Segment Start: Information provided

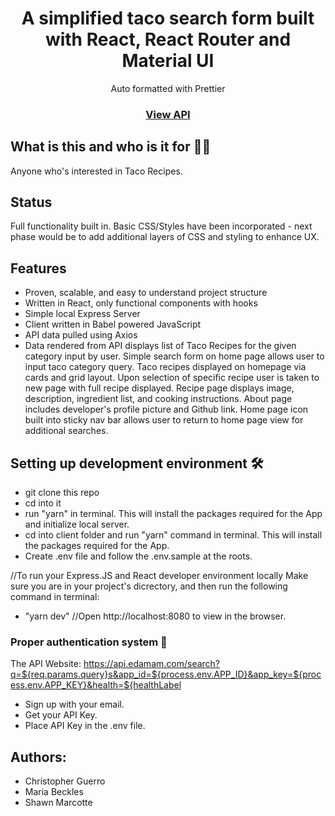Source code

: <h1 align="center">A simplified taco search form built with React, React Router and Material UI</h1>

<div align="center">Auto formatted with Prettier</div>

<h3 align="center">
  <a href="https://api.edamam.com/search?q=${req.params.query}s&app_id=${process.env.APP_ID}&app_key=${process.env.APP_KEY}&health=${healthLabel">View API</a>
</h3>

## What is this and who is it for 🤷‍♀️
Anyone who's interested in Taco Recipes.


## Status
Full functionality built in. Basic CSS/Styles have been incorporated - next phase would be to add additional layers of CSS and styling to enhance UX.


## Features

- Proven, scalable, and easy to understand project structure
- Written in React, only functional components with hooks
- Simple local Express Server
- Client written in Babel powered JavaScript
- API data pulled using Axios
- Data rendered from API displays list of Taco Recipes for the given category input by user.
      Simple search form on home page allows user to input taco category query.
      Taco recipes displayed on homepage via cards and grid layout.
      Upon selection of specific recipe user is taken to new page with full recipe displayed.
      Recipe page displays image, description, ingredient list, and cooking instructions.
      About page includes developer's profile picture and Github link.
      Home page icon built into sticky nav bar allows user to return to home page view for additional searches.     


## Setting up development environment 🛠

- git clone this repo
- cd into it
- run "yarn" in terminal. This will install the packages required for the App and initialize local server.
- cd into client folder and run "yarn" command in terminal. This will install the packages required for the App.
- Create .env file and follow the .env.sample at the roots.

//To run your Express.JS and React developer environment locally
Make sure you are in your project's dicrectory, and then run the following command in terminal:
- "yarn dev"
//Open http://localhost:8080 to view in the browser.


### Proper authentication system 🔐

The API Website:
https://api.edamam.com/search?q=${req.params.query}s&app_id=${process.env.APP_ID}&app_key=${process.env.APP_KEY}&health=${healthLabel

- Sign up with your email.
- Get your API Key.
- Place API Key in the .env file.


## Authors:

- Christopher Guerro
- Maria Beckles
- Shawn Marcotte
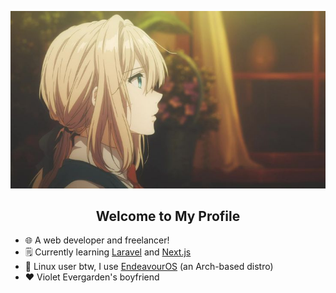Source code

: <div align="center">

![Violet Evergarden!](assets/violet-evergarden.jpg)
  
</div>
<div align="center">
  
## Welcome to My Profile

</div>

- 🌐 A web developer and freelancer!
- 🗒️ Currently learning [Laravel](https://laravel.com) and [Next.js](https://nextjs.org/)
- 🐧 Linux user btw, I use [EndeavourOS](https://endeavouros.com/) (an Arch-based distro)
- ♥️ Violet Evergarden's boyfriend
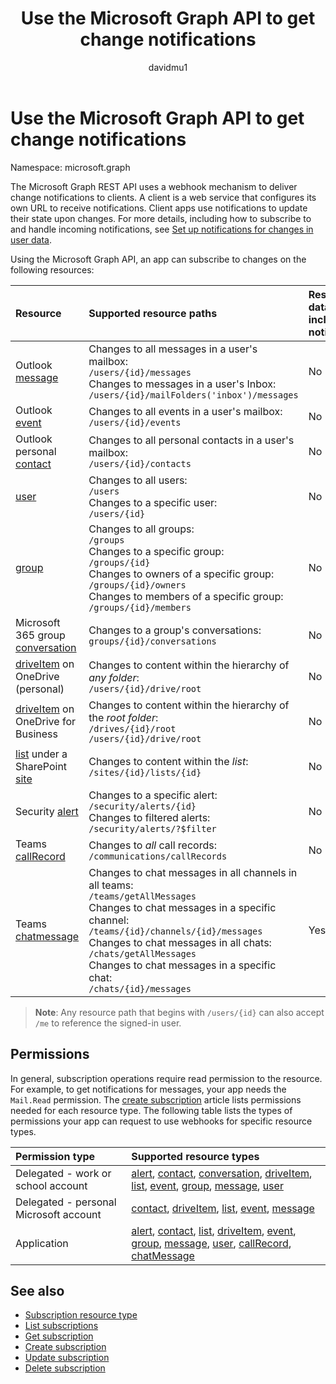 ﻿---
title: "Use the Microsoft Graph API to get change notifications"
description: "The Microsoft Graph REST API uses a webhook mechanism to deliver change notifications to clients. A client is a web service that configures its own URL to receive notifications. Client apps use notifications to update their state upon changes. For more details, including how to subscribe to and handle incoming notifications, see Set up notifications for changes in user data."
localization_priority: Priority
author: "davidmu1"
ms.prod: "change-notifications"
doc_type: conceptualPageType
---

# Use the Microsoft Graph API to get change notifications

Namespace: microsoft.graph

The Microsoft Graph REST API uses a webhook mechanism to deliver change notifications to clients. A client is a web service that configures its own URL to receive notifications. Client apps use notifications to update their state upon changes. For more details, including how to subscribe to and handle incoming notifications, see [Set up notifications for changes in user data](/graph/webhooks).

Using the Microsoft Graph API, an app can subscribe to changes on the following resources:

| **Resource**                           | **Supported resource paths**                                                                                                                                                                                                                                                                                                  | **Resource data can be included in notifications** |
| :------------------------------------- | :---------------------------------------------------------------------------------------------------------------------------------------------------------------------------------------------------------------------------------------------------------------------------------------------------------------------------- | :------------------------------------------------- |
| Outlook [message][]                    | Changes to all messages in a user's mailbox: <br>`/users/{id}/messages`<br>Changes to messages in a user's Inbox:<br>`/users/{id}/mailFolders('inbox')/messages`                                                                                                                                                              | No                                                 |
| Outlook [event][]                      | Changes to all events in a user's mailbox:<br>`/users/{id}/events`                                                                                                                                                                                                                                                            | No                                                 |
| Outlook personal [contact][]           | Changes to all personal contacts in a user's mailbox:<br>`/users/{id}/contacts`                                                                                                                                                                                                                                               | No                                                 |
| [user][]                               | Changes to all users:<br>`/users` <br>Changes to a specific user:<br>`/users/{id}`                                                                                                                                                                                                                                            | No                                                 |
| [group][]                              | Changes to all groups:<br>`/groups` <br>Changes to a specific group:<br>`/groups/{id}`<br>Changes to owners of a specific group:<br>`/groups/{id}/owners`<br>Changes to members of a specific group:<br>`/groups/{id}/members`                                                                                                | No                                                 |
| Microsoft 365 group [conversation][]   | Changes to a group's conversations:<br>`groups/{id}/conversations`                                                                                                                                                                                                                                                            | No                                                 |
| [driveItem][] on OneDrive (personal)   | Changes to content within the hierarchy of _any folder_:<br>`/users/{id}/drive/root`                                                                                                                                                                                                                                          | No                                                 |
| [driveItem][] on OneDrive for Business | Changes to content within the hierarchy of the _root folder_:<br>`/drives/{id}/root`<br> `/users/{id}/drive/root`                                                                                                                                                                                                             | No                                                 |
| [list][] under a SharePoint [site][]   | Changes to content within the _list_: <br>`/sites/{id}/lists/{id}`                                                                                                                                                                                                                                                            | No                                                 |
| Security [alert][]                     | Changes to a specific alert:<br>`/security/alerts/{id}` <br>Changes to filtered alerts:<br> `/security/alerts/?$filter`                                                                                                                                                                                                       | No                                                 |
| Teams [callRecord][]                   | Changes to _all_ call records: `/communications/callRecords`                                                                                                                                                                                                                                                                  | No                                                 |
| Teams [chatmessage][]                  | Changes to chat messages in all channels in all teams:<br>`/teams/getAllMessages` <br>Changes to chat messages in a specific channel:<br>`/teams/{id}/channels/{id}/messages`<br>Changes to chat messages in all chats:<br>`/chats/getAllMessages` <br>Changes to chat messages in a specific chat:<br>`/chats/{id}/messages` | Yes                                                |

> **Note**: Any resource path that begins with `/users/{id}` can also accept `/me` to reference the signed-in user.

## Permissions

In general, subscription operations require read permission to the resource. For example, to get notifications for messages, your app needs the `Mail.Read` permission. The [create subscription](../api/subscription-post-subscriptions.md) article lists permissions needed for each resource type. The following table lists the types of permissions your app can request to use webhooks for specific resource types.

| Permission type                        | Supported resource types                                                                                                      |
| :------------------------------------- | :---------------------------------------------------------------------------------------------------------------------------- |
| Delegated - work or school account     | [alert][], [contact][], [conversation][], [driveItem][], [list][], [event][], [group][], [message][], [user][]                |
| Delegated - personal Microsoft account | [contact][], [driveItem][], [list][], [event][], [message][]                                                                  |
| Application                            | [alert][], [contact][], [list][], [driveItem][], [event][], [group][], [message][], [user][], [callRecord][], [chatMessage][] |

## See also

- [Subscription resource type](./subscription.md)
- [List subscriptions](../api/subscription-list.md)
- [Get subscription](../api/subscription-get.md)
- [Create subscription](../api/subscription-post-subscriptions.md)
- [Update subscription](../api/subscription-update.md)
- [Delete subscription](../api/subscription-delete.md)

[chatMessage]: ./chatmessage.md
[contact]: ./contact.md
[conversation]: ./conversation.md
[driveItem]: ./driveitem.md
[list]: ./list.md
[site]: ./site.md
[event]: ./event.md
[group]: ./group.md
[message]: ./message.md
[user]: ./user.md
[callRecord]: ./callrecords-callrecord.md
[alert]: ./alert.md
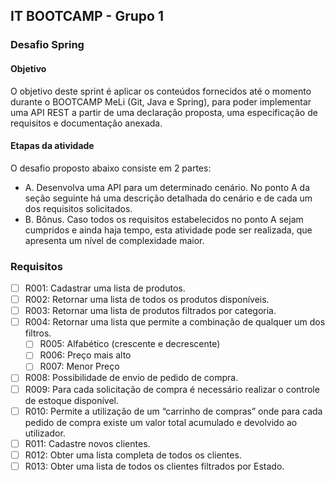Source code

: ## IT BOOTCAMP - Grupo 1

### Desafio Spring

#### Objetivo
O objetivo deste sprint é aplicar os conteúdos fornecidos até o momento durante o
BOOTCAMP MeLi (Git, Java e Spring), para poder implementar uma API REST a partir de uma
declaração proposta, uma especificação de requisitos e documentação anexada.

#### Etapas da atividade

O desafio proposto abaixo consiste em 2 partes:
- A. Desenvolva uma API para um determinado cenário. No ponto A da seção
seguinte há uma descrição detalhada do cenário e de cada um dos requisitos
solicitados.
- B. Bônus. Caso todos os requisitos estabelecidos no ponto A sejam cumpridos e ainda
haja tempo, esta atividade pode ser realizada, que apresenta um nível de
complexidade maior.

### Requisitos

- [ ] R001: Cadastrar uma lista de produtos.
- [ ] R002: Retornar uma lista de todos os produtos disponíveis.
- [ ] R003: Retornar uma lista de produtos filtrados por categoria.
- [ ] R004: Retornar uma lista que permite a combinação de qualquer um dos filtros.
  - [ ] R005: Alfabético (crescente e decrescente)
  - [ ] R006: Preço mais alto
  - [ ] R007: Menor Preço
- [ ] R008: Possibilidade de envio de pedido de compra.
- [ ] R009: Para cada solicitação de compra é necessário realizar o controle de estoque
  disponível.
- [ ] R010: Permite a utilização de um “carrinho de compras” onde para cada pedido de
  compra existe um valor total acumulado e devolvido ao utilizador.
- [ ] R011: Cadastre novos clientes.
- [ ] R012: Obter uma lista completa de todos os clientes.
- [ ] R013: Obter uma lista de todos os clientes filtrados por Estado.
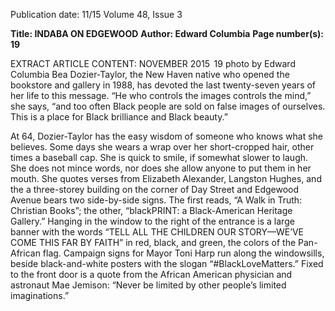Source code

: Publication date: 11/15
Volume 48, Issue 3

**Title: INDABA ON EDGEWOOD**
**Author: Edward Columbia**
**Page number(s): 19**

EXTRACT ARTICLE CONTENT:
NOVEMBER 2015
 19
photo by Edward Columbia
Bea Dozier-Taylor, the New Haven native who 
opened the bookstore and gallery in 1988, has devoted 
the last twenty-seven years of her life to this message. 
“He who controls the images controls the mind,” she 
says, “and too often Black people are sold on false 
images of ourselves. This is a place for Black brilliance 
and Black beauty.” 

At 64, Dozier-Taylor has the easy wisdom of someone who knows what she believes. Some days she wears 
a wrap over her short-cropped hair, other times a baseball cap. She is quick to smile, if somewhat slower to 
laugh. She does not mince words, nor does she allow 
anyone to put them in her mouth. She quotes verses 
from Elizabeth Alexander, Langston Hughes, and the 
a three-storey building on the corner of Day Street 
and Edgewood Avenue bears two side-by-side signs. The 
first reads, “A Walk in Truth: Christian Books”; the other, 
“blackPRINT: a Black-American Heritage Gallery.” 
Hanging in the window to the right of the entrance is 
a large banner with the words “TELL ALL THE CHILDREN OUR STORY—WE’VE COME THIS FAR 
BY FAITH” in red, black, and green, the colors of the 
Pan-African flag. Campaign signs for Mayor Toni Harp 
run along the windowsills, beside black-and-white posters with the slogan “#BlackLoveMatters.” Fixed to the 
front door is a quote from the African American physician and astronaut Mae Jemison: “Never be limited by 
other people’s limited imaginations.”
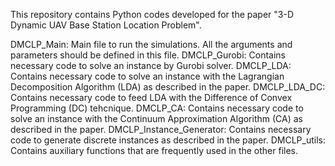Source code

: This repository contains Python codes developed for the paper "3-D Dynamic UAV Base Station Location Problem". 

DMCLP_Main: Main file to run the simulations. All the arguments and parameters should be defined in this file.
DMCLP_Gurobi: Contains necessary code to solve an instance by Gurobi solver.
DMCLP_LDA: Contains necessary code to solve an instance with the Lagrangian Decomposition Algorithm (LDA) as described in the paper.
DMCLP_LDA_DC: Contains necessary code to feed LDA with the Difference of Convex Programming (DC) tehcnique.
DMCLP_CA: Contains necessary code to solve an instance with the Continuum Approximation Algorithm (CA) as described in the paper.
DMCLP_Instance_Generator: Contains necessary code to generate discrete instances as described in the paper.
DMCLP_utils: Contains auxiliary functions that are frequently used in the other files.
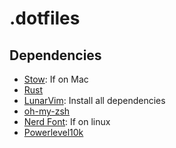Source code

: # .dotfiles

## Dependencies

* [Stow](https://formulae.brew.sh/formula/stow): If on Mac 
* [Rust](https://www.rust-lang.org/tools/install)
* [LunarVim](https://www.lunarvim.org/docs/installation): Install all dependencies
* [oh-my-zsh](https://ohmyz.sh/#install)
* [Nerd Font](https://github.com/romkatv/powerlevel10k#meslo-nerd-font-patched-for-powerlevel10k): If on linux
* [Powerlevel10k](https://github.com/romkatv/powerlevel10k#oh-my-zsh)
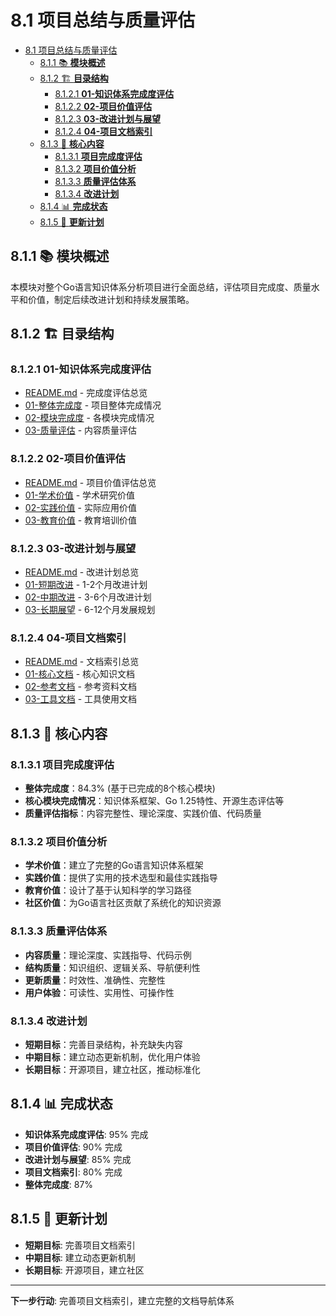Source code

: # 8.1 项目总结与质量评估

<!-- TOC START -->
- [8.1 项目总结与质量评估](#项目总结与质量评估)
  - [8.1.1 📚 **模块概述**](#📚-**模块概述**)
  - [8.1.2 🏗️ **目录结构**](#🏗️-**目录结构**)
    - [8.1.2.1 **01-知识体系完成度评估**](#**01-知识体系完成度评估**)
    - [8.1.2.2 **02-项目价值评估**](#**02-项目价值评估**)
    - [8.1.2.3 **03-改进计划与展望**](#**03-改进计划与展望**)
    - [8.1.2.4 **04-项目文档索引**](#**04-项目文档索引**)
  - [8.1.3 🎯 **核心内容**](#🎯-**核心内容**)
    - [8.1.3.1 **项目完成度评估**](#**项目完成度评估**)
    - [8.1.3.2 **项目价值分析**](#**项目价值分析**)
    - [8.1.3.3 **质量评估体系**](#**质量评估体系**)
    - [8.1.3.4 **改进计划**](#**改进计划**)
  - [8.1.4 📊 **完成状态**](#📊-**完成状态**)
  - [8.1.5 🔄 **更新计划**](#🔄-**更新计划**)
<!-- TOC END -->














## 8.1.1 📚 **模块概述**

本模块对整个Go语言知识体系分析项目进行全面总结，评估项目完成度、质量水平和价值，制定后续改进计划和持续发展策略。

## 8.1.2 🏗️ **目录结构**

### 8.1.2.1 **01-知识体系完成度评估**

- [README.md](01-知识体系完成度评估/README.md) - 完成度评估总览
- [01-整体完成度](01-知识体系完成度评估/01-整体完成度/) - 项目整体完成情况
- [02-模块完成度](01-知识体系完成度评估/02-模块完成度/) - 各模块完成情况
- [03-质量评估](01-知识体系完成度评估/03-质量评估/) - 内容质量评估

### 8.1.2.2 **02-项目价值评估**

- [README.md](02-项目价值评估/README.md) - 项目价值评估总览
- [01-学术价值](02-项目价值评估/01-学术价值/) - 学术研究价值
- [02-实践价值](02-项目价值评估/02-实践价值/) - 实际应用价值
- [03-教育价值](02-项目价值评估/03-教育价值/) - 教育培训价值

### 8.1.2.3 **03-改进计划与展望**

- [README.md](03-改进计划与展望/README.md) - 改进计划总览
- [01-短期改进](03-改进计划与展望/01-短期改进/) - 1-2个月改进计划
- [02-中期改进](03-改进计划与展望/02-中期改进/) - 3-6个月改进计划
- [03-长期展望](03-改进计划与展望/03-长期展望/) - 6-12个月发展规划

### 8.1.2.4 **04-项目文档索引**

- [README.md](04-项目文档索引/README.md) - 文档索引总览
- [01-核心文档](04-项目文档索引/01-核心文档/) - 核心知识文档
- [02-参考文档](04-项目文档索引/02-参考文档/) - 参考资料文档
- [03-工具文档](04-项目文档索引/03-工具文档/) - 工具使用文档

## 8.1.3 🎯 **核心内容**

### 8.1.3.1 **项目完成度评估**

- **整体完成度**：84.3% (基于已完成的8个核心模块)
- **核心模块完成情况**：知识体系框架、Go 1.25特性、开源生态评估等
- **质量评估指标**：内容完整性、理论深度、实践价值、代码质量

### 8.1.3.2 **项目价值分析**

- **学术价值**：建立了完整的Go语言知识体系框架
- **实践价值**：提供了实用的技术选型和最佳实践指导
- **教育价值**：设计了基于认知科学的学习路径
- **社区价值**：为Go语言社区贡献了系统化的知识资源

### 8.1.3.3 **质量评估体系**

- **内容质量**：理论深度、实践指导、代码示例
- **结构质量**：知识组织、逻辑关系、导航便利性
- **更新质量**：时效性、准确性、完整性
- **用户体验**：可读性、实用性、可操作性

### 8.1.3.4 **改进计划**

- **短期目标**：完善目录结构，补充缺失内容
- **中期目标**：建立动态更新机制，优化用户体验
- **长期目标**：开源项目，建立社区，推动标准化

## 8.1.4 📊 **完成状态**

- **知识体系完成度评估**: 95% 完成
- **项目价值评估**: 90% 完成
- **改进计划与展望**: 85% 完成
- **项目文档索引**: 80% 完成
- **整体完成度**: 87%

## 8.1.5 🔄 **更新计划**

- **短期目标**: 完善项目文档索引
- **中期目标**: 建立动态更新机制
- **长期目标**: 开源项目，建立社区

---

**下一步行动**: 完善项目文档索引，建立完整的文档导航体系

Segment End: Information provided

Work to complete ▸ Looking back over the data above, restate word for word the lines that begin at the line with "complexidade maior." and end at the line with "- [ ] R004: Retornar", inclusive.

Expected output ▸
complexidade maior.

### Requisitos

- [ ] R001: Cadastrar uma lista de produtos.
- [ ] R002: Retornar uma lista de todos os produtos disponíveis.
- [ ] R003: Retornar uma lista de produtos filtrados por categoria.
- [ ] R004: Retornar uma lista que permite a combinação de qualquer um dos filtros.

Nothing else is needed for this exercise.